W. Paul Reeve
History Blazer, February 1995
On July 29, 1898, Captain Richard W. Young moved a platoon from Battery A, Utah Light Artillery, into place around the Philippine capital city of Manila. Two days later Captain Young’s artillery and men proved of great service in the bombardment of Manila and the eventual capture of that city during the Spanish-American War. Young was a native of Utah and graduate of West Point whose life, in and out of the military, was marked with distinction.
He was born in the historic Beehive House in Salt Lake City on April 19, 1858, a son of Joseph and Margaret Young and a grandson of Brigham Young. At the age of thirteen Richard began working in the freight office of the Utah Central Railroad and later attended Deseret University for two years. He taught in the district school at Richfield for a brief period before being appointed as a cadet to the U. S. Military Academy at West Point in 1875. The death of his father prevented his leaving home, and instead he returned to work for the railroad. In 1878 the cadetship was again offered to him and this time he took it. He graduated fifteenth in his class and shortly thereafter married Minerva Richards with whom he parented eight children.

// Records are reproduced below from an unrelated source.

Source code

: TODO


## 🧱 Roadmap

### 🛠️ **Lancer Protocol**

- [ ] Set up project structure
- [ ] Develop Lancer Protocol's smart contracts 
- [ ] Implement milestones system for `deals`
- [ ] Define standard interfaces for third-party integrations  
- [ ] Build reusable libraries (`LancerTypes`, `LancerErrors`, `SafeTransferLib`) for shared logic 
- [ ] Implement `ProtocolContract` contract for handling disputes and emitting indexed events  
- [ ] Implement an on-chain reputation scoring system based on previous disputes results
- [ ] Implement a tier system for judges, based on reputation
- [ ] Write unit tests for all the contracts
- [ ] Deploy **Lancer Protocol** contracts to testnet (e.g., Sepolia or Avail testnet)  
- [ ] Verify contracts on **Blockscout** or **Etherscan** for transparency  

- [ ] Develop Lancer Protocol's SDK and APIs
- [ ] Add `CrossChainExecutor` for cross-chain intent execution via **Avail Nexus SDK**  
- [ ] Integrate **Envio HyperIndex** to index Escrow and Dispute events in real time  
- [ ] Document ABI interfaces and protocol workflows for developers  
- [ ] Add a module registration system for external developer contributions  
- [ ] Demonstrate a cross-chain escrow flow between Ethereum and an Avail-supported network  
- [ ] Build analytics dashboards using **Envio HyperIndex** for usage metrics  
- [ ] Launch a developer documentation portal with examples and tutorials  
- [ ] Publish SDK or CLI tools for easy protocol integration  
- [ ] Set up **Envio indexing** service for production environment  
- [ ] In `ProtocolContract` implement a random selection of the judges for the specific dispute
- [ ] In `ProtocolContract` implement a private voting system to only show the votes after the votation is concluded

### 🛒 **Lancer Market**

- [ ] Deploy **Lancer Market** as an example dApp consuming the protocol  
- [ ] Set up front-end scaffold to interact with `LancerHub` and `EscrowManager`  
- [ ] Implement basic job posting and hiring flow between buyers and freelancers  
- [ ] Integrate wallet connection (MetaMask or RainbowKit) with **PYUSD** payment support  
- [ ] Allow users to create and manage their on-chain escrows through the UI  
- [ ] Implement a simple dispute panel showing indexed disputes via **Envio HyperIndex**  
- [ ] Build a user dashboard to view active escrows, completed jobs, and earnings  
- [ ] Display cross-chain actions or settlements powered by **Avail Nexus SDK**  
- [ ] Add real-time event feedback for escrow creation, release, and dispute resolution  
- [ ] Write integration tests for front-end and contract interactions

In 1884 Young enhanced his military standing when he graduated from Columbia Law School. He was one of the first army officers to take a college law course, and he soon gained prominence as an army lawyer. Nevertheless, in 1888 Young resigned from the military to begin his own law practice in Salt Lake City. He quickly became attorney for several prominent Utah businesses, including the State Bank of Utah and the Utah Sugar Company. Yet, at the outbreak of war with Spain in 1898 Young felt duty bound to assist his country and volunteered for service. In addition to the capture of Manila, Young took part in nearly twenty-five other engagements in the war and the Filipino Insurrection. Following the end of hostilities he was appointed associate justice and president of the criminal branch of the Supreme Court of the Philippine Islands where he served from 1899 to 1901. In that capacity he helped prepare the Philippines’ code of government and criminal procedure.
Upon his return to Utah, Young rebuilt his lucrative law practice, but war once again interrupted his life. In 1918 he was promoted to Brigadier General and placed in command of the 65th Brigade, 40th Division, American Expeditionary Forces in France during World War I. His military service was brief, and in 1919 he was again practicing law in Salt Lake City. Then, in December of that year, he suffered an appendicitis attack that ultimately brought his influential and prominent life to an end two days after Christmas.